Both common sense knowledge and science involve belief.
Common Sense and Natural Science
The common sense beliefs of people mean that they experience things as existing independently of themselves as individuals. What we call commonsense belief is based on instinct and not upon a philosophical argument that can be logically proven. This means that tables, chairs, rocks etc. are believed to have an existence independently of humanity. This is the instinctive knowledge that defines humanity. Instinctive knowledge is otherwise known as common sense knowledge or folk knowledge. Yet folk knowledge qualifies as valid knowledge. It is an instinctive form of knowledge embedded in the human brain since the emergence of Stone Age Homo sapiens sapiens. It forms the basis for the emergence of the physical sciences.
Now this common sense knowledge, in a sense, serves humanity well in its quotidian struggle for existence. On the basis of these instinctual beliefs people, according to Bertrand Russell, transform knowledge by acquaintance into knowledge by description. Knowledge by description is, ipso facto, social knowledge or shared knowledge. Because it necessarily transcends the person’s private knowledge it is thereby social or public knowledge. It is thereby shared public knowledge that is communicatively accessible. Scientific inquiry is a more systematic form of public knowledge.

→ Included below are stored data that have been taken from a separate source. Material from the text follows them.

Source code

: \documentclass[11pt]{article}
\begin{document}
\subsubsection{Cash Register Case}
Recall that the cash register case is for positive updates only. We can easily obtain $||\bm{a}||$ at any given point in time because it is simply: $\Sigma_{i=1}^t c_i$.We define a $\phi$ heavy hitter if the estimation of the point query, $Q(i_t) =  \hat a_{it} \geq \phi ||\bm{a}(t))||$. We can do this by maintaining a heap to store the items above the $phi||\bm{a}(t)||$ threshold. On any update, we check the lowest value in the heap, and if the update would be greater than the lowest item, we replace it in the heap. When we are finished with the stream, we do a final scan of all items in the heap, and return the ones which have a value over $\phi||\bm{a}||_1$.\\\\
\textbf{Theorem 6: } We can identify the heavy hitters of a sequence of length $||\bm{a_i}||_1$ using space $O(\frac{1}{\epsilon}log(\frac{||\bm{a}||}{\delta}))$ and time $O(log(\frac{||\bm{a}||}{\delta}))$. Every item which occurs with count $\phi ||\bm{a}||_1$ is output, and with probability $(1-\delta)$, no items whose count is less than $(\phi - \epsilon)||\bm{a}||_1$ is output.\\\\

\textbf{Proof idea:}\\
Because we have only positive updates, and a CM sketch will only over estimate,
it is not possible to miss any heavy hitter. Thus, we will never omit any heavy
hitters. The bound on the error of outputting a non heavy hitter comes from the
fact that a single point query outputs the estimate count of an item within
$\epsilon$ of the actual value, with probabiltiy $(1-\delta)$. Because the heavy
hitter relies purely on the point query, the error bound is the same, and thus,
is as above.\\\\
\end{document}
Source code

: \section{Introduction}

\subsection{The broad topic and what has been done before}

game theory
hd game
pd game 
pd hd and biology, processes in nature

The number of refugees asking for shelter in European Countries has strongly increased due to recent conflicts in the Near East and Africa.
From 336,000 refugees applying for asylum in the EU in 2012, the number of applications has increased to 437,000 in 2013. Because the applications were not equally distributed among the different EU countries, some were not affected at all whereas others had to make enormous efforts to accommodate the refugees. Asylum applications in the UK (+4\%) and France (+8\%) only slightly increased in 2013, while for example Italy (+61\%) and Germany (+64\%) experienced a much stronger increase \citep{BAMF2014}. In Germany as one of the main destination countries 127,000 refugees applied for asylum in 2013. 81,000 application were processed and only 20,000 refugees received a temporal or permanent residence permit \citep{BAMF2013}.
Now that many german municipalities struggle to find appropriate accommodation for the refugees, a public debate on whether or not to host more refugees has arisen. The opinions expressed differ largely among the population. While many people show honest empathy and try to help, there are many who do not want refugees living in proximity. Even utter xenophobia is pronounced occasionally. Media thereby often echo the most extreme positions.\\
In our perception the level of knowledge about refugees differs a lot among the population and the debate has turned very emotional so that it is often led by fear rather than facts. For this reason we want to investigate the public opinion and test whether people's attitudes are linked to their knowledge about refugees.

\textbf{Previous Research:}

Common sense knowledge forms part of the knowledge necessary for the struggle for survival of the human species – primarily the securing of food and shelter. This knowledge is inherently grounded in certain forms of action such as the use of technology in the control and manipulation of nature. This is the original basis of the natural sciences. Socially conscious labour is a central feature of praxis.
Nature,Society and Meaning
Humans actively engage with nature in the context of meaningful social relations of production. They do not just investigate the physical world per se. The physical world is scientifically investigated in the context of meaningful social relations --however intangible the latter may be. This being so we can claim, then, that all scientific inquiry is ultimately meaningful. Subjecting phenomena to scientific inquiry is not necessarily to reify and instrumentalise them, as Critical Theory (and some mainstream Marxists) mistakenly claims, since meaning is still an integral aspect of the entire unified process of praxis. Humanity engages in scientific activity as part of conscious social struggle with nature which forms a significant part of historical development. Meaning underlies all physical and scientific action with respect to nature. It is the societal aspect of scientific knowledge that renders it meaningful. Thereupon it cannot be said that natural phenomena such as atomic and subatomic particles are meaningless. Nature and history form part of an integral meaningful life process.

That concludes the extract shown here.